Chevanon Wonganuchitmetha/EyeEm/GettyImages

by Kate Woodford

Readers of this blog often ask us for posts on English idioms. Understandably, they also tell us that it’s important that the idioms are used now. One way that we make sure we focus on up to date idioms is by looking at expressions used in current newspapers. The expressions in this week’s post are taken from a range of national newspapers that were published on February 5th, 2020.

One newspaper reports that a US politician is for the high jump, having failed to organize an important event. In UK English, someone who is ‘for the high jump’ is going to be punished for something that they have done wrong.

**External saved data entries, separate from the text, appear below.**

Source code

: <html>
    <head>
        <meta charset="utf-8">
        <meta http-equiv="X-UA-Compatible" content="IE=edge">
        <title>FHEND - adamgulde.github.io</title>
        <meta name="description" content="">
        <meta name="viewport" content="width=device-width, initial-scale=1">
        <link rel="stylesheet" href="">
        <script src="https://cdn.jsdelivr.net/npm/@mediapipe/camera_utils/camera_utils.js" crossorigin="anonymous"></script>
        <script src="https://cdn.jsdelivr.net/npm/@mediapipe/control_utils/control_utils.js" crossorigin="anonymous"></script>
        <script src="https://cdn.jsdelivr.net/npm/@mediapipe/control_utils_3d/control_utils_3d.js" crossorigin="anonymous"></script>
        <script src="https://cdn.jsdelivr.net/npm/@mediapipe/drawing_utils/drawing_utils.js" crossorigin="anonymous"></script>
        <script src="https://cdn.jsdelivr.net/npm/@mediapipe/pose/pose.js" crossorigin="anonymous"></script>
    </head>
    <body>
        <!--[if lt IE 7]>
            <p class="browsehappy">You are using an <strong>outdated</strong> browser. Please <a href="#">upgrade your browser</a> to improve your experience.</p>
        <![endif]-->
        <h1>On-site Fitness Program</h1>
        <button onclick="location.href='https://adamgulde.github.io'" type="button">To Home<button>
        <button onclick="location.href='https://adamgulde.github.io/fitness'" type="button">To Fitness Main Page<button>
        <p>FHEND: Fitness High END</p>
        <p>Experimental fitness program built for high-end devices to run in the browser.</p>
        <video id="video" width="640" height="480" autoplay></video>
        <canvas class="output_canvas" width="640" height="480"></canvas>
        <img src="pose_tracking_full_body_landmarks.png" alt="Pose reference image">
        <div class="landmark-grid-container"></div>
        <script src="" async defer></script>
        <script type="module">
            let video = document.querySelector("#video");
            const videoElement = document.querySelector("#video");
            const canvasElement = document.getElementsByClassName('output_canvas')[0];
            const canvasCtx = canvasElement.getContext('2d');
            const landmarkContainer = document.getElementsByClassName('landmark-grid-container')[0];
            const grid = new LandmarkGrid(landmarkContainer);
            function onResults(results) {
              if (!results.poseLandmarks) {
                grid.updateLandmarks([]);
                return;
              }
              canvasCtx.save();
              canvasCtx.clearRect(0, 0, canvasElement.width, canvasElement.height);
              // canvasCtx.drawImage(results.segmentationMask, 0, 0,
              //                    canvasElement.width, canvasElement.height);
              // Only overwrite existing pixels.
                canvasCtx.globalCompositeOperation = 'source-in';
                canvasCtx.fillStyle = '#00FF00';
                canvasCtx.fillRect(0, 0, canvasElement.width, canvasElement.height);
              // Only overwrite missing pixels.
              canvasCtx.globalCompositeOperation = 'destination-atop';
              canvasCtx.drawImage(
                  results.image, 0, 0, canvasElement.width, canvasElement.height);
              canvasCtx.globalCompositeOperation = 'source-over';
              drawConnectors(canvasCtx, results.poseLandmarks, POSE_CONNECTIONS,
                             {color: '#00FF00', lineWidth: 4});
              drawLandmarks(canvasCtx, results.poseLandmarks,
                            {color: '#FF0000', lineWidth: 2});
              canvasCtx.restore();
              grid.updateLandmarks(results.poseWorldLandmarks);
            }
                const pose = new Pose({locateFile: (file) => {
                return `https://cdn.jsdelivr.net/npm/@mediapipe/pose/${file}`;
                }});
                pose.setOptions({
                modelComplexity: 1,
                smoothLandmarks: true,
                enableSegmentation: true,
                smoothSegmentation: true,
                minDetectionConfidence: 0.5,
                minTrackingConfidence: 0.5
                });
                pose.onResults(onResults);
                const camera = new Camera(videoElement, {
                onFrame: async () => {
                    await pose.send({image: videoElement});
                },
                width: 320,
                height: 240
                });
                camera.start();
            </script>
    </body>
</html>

A few pages later, there’s a paragraph on a very large new house that has recently been built in an area of smaller houses. Neighbours have complained that it sticks out like a sore thumb (= to be very noticeable because it is so different from everything around it).

Finally for that paper, there’s a piece on a newsreader who has been shown the door because of a controversial comment he made on social media. To ‘show someone the door’ is to tell them to leave a place or an organization.

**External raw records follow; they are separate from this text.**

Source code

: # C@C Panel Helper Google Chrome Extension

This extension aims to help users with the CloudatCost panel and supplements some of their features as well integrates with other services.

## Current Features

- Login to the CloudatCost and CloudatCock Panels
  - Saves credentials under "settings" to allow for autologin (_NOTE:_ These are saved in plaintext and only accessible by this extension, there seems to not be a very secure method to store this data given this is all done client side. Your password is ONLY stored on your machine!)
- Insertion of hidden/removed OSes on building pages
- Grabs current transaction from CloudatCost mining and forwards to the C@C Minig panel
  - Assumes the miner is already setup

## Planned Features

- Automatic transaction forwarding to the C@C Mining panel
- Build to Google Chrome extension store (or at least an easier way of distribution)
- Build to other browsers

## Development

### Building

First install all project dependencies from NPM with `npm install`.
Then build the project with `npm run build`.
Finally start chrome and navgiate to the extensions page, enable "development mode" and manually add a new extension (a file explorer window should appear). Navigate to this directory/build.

Another paper states that vegan food products have been flying off the shelves since the start of the year. If a product is ‘flying off the shelves’, it is being bought by a lot of people.

An article on the same page predicts that life for the new director of an important company will be no bed of roses. By this, they mean that it will be difficult.

In the business pages, a journalist writes about a company director who goes against the grain by using existing software in his company and not insisting on new. To ‘go against the grain’ is to do something differently, in a way that wouldn’t feel right for most people.

A columnist in the same newspaper gives only the basic points of a long and complicated story. Before he describes what has happened, he explains that it will be brief by writing the long and the short of it is

In the celebrity gossip page of another paper, a comedian who has been chosen to present awards at a ceremony confesses that he always puts his foot in it. In UK English, to ‘put your foot in it’ is to accidentally say something that embarrasses or upsets someone. (The US equivalent is to put your foot in your mouth).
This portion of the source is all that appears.